Following protracted correspondence between October 2010 and July 2012 Swift raised proceedings, despite the suggestion by the Martins’ solicitor that they would be “shooting themselves in the foot” by doing so.

The appellants argued that it was a pre-action requirement that a creditor must make “reasonable efforts to agree with the debtor proposals in respect of future payments to the creditor under the standard security and the fulfilment of any other obligation under the standard security in respect of which the debtor is in default”.

The proposal to sell the property to the Hendersons at a price determined in accordance with independent and professional advice as to the market value of the subjects was a proposal within the meaning of this pre-action requirement and Swift did not make “reasonable efforts to agree” to the proposal, it was submitted.

In any event, it was further argued that it was a pre‑action requirement that the creditor must not make an application if the debtor is taking steps likely to result in “payment to the creditor within a reasonable time of any arrears, or the whole amount, due to the creditor under the standard security, and fulfilment by the debtor within a reasonable time of any other obligation under the standard security in respect of which the debtor is in default”.

However, the judges held that there was nothing in s24A that “prevents court action if, after appropriate communications, it is clear that the debtor simply cannot comply with his obligations in full”.

Delivering the opinion of the court, Lord Malcolm said: “The pre-action requirements introduced by the 2010 Act in respect of residential borrowing are designed to ensure that there is a genuine exploration of the possibility of an arrangement being reached whereby, in due course, the default can be remedied, albeit this may require indulgence on the part of the creditor.

“The whole tenor of section 24A(3) and (4) is of discussions aimed at an alternative agreement whereby the debtor’s obligations can be fulfilled, for example, on the basis of a lower monthly payment extending over a longer period. There is nothing to suggest that a proposal to pay only a fraction of the sum due must be accepted, or that it can stop the raising of court proceedings.
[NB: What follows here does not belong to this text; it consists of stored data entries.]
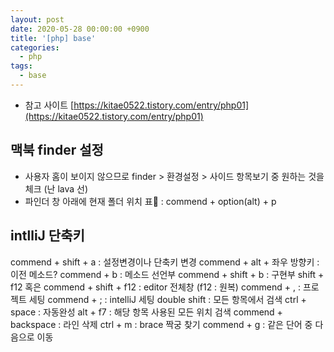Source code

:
```yaml
---
layout: post
date: 2020-05-28 00:00:00 +0900
title: '[php] base'
categories:
  - php
tags:
  - base
---
```


* 참고 사이트 [https://kitae0522.tistory.com/entry/php01](https://kitae0522.tistory.com/entry/php01)


## 맥북 finder 설정
- 사용자 홈이 보이지 않으므로 finder > 환경설정 > 사이드 항목보기 중 원하는 것을 체크 (난 lava 선)
- 파인더 창 아래에 현재 폴더 위치 표 : commend + option(alt) + p


## intlliJ 단축키
commend + shift + a : 설정변경이나 단축키 변경
commend + alt + 좌우 방향키 : 이전 메소드?
commend + b : 메소드 선언부
commend + shift + b : 구현부
shift + f12 혹은 commend + shift + f12 : editor 전체창 (f12 : 원복)
commend + , : 프로젝트 세팅
commend + ; : intelliJ 세팅
double shift : 모든 항목에서 검색
ctrl + space : 자동완성
alt + f7 : 해당 항목 사용된 모든 위치 검색
commend + backspace : 라인 삭제
ctrl + m : brace 짝궁 찾기
commend + g : 같은 단어 중 다음으로 이동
“This is consistent with the government guidance, which provides assistance on what the reasonable creditor is expected to do, for example, extend the repayment period; change the type of repayment from interest plus capital to interest only; or capitalise the arrears on the security. If a court action is raised, the guidance provides that the creditor must be in a position to establish that he has complied with the pre‑action requirements.”

The judges observed that Swift was essentially presented with a “take it or leave it” offer.

Lord Malcolm added: “In the course of the extensive negotiation between the solicitors for the parties, at no stage were Swift presented with a proposal which involved an alternative method of repayment of the defender’s debts in full – nor, in the circumstances, could there be such a proposal. What was done far exceeded anything required to meet the needs of section 24A. It follows that there was no bar to the raising of the current court proceedings.”

On the issue of whether it was reasonable in the circumstances of the case to grant decree, in terms of section 24(5) of the 1970 Act, the judges concluded that the submissions on behalf of Swift were “well founded” and that there was “no sufficient reason to interfere with the decisions in the courts below”.

Lord Malcolm said: “In the whole circumstances, including the pre‑action correspondence summarised earlier, it cannot be said that it would be unreasonable for the court to sanction possession of the subjects and their sale on the open market by Swift.

“As discussed earlier in the context of the other grounds of appeal, the changes introduced by the 2010 Act were not designed to limit a creditor’s contractual entitlement to recover the full debt, nor to prevent steps designed to maximise the recovery. The 2010 Act protected against unreasonable conduct adopted by a creditor in pursuing that objective.”